======== RECORDS SHOWN ========
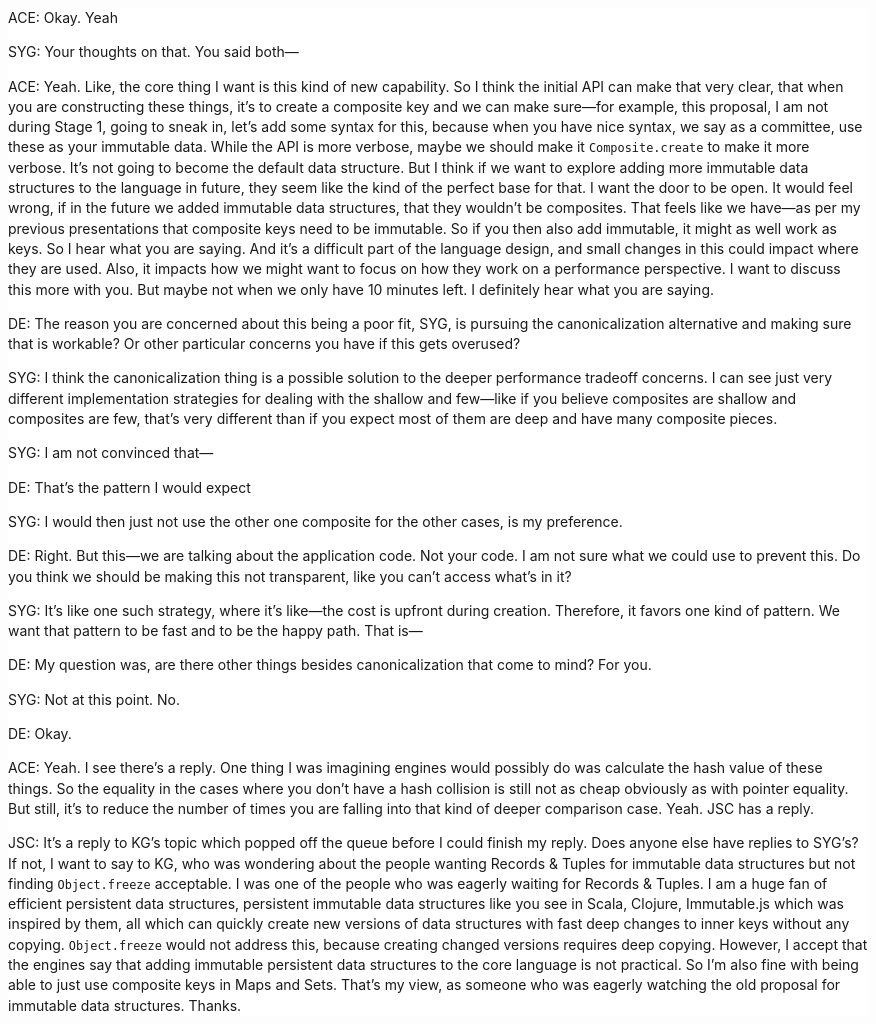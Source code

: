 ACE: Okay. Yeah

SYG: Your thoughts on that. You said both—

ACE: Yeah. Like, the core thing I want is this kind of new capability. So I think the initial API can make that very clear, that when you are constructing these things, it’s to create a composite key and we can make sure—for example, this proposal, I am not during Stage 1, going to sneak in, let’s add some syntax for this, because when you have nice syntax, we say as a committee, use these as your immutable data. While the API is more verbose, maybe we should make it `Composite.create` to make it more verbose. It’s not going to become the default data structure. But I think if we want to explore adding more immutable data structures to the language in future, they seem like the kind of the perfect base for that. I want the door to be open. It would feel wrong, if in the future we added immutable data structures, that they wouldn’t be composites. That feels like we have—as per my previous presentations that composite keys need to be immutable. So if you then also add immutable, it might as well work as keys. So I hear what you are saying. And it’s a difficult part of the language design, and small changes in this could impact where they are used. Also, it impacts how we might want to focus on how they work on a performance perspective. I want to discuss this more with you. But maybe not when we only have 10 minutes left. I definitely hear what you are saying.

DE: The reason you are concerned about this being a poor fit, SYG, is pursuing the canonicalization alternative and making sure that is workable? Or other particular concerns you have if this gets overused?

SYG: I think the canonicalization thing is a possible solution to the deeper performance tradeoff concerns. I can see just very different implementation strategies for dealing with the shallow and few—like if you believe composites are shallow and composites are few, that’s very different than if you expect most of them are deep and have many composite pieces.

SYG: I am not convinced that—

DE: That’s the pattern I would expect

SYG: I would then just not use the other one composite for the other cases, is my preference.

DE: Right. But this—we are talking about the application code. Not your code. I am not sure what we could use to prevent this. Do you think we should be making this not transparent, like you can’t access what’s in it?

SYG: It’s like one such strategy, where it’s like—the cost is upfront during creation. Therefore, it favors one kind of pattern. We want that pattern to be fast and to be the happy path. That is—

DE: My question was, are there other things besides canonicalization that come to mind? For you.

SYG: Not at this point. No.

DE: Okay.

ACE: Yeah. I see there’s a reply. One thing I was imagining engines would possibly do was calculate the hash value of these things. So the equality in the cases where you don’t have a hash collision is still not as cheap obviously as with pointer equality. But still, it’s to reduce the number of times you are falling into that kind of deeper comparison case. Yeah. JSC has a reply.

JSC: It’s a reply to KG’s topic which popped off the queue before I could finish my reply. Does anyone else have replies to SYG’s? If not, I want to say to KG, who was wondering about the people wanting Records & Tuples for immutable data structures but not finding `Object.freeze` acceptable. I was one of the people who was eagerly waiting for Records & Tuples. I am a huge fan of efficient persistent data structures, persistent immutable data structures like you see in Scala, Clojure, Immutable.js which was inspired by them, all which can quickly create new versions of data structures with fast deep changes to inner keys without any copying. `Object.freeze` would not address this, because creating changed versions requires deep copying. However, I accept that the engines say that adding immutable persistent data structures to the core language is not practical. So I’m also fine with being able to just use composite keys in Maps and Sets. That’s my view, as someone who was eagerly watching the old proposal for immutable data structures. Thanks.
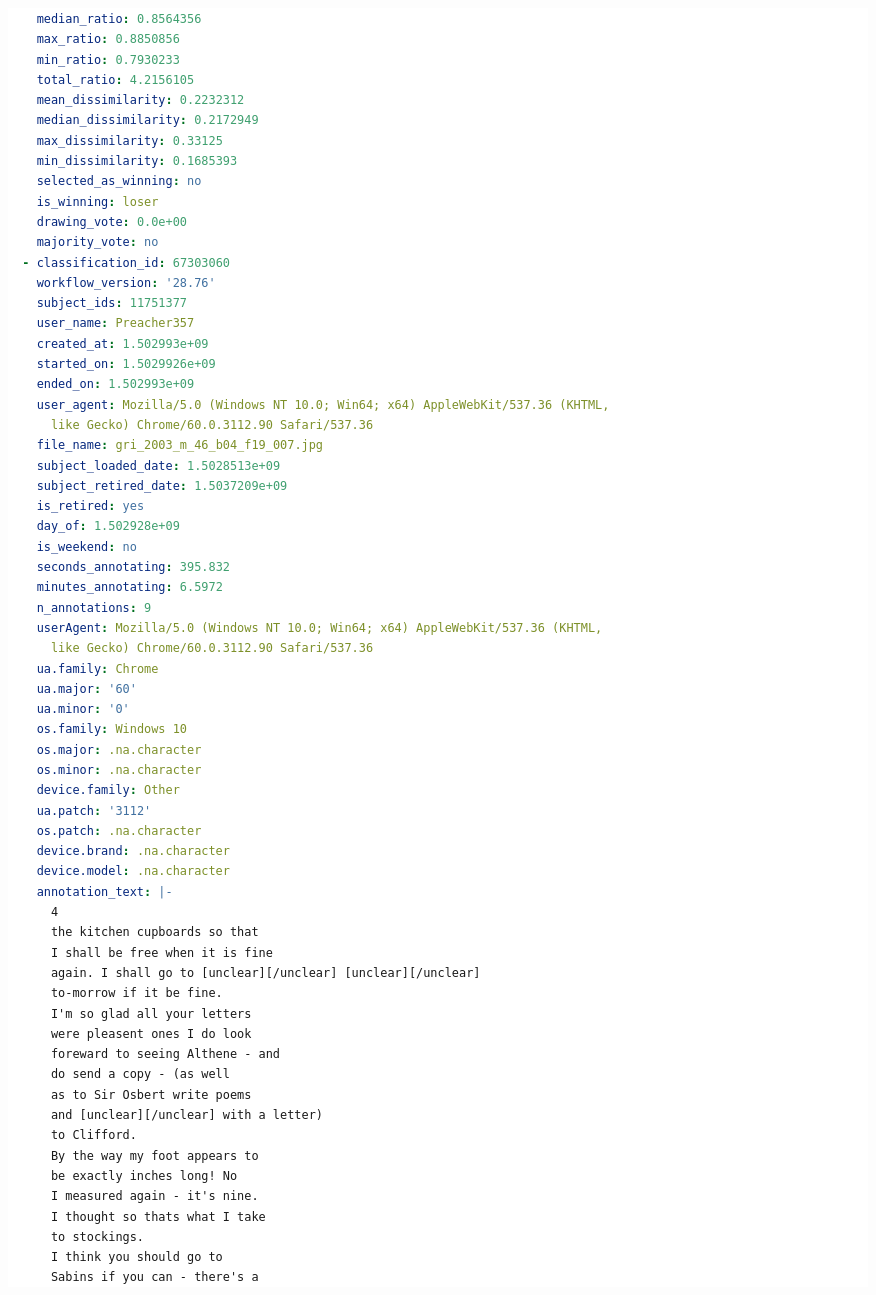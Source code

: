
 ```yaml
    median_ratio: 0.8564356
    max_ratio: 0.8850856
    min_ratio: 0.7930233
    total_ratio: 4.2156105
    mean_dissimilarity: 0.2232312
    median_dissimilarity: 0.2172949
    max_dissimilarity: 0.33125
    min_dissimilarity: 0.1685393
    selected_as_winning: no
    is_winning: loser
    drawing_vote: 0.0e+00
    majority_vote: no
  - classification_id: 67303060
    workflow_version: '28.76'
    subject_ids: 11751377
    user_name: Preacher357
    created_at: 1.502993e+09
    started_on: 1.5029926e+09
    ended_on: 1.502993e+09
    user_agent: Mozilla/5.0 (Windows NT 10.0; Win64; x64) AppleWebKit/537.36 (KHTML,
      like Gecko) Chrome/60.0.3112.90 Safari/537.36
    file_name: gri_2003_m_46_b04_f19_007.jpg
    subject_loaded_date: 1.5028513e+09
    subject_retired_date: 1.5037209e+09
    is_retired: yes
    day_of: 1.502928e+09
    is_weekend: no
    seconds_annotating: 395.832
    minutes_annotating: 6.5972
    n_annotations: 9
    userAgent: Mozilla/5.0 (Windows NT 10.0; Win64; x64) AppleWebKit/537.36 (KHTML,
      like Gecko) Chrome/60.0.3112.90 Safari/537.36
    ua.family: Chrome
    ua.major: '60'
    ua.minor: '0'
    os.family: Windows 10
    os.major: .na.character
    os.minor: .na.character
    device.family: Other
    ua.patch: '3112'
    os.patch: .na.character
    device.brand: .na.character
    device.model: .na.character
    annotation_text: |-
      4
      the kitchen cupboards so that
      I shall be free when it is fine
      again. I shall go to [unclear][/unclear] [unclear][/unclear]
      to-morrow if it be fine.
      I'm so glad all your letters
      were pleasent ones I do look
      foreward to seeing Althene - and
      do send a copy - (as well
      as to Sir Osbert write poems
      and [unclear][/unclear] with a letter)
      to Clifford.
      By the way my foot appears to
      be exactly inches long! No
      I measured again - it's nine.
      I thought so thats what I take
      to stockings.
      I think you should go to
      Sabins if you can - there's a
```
========
**EXERCISE GOAL:** Set down the whole listing word for word, omitting the pictures.

**RESULT OF THIS EXERCISE:**
Source code

: ACE: Okay. Yeah

SYG: Your thoughts on that. You said both—

ACE: Yeah. Like, the core thing I want is this kind of new capability. So I think the initial API can make that very clear, that when you are constructing these things, it’s to create a composite key and we can make sure—for example, this proposal, I am not during Stage 1, going to sneak in, let’s add some syntax for this, because when you have nice syntax, we say as a committee, use these as your immutable data. While the API is more verbose, maybe we should make it `Composite.create` to make it more verbose. It’s not going to become the default data structure. But I think if we want to explore adding more immutable data structures to the language in future, they seem like the kind of the perfect base for that. I want the door to be open. It would feel wrong, if in the future we added immutable data structures, that they wouldn’t be composites. That feels like we have—as per my previous presentations that composite keys need to be immutable. So if you then also add immutable, it might as well work as keys. So I hear what you are saying. And it’s a difficult part of the language design, and small changes in this could impact where they are used. Also, it impacts how we might want to focus on how they work on a performance perspective. I want to discuss this more with you. But maybe not when we only have 10 minutes left. I definitely hear what you are saying.

DE: The reason you are concerned about this being a poor fit, SYG, is pursuing the canonicalization alternative and making sure that is workable? Or other particular concerns you have if this gets overused?

SYG: I think the canonicalization thing is a possible solution to the deeper performance tradeoff concerns. I can see just very different implementation strategies for dealing with the shallow and few—like if you believe composites are shallow and composites are few, that’s very different than if you expect most of them are deep and have many composite pieces.

SYG: I am not convinced that—

DE: That’s the pattern I would expect

SYG: I would then just not use the other one composite for the other cases, is my preference.

DE: Right. But this—we are talking about the application code. Not your code. I am not sure what we could use to prevent this. Do you think we should be making this not transparent, like you can’t access what’s in it?

SYG: It’s like one such strategy, where it’s like—the cost is upfront during creation. Therefore, it favors one kind of pattern. We want that pattern to be fast and to be the happy path. That is—

DE: My question was, are there other things besides canonicalization that come to mind? For you.

SYG: Not at this point. No.

DE: Okay.

ACE: Yeah. I see there’s a reply. One thing I was imagining engines would possibly do was calculate the hash value of these things. So the equality in the cases where you don’t have a hash collision is still not as cheap obviously as with pointer equality. But still, it’s to reduce the number of times you are falling into that kind of deeper comparison case. Yeah. JSC has a reply.

JSC: It’s a reply to KG’s topic which popped off the queue before I could finish my reply. Does anyone else have replies to SYG’s? If not, I want to say to KG, who was wondering about the people wanting Records & Tuples for immutable data structures but not finding `Object.freeze` acceptable. I was one of the people who was eagerly waiting for Records & Tuples. I am a huge fan of efficient persistent data structures, persistent immutable data structures like you see in Scala, Clojure, Immutable.js which was inspired by them, all which can quickly create new versions of data structures with fast deep changes to inner keys without any copying. `Object.freeze` would not address this, because creating changed versions requires deep copying. However, I accept that the engines say that adding immutable persistent data structures to the core language is not practical. So I’m also fine with being able to just use composite keys in Maps and Sets. That’s my view, as someone who was eagerly watching the old proposal for immutable data structures. Thanks.
Source code

:
 ```yaml
    median_ratio: 0.8564356
    max_ratio: 0.8850856
    min_ratio: 0.7930233
    total_ratio: 4.2156105
    mean_dissimilarity: 0.2232312
    median_dissimilarity: 0.2172949
    max_dissimilarity: 0.33125
    min_dissimilarity: 0.1685393
    selected_as_winning: no
    is_winning: loser
    drawing_vote: 0.0e+00
    majority_vote: no
  - classification_id: 67303060
    workflow_version: '28.76'
    subject_ids: 11751377
    user_name: Preacher357
    created_at: 1.502993e+09
    started_on: 1.5029926e+09
    ended_on: 1.502993e+09
    user_agent: Mozilla/5.0 (Windows NT 10.0; Win64; x64) AppleWebKit/537.36 (KHTML,
      like Gecko) Chrome/60.0.3112.90 Safari/537.36
    file_name: gri_2003_m_46_b04_f19_007.jpg
    subject_loaded_date: 1.5028513e+09
    subject_retired_date: 1.5037209e+09
    is_retired: yes
    day_of: 1.502928e+09
    is_weekend: no
    seconds_annotating: 395.832
    minutes_annotating: 6.5972
    n_annotations: 9
    userAgent: Mozilla/5.0 (Windows NT 10.0; Win64; x64) AppleWebKit/537.36 (KHTML,
      like Gecko) Chrome/60.0.3112.90 Safari/537.36
    ua.family: Chrome
    ua.major: '60'
    ua.minor: '0'
    os.family: Windows 10
    os.major: .na.character
    os.minor: .na.character
    device.family: Other
    ua.patch: '3112'
    os.patch: .na.character
    device.brand: .na.character
    device.model: .na.character
    annotation_text: |-
      4
      the kitchen cupboards so that
      I shall be free when it is fine
      again. I shall go to [unclear][/unclear] [unclear][/unclear]
      to-morrow if it be fine.
      I'm so glad all your letters
      were pleasent ones I do look
      foreward to seeing Althene - and
      do send a copy - (as well
      as to Sir Osbert write poems
      and [unclear][/unclear] with a letter)
      to Clifford.
      By the way my foot appears to
      be exactly inches long! No
      I measured again - it's nine.
      I thought so thats what I take
      to stockings.
      I think you should go to
      Sabins if you can - there's a
```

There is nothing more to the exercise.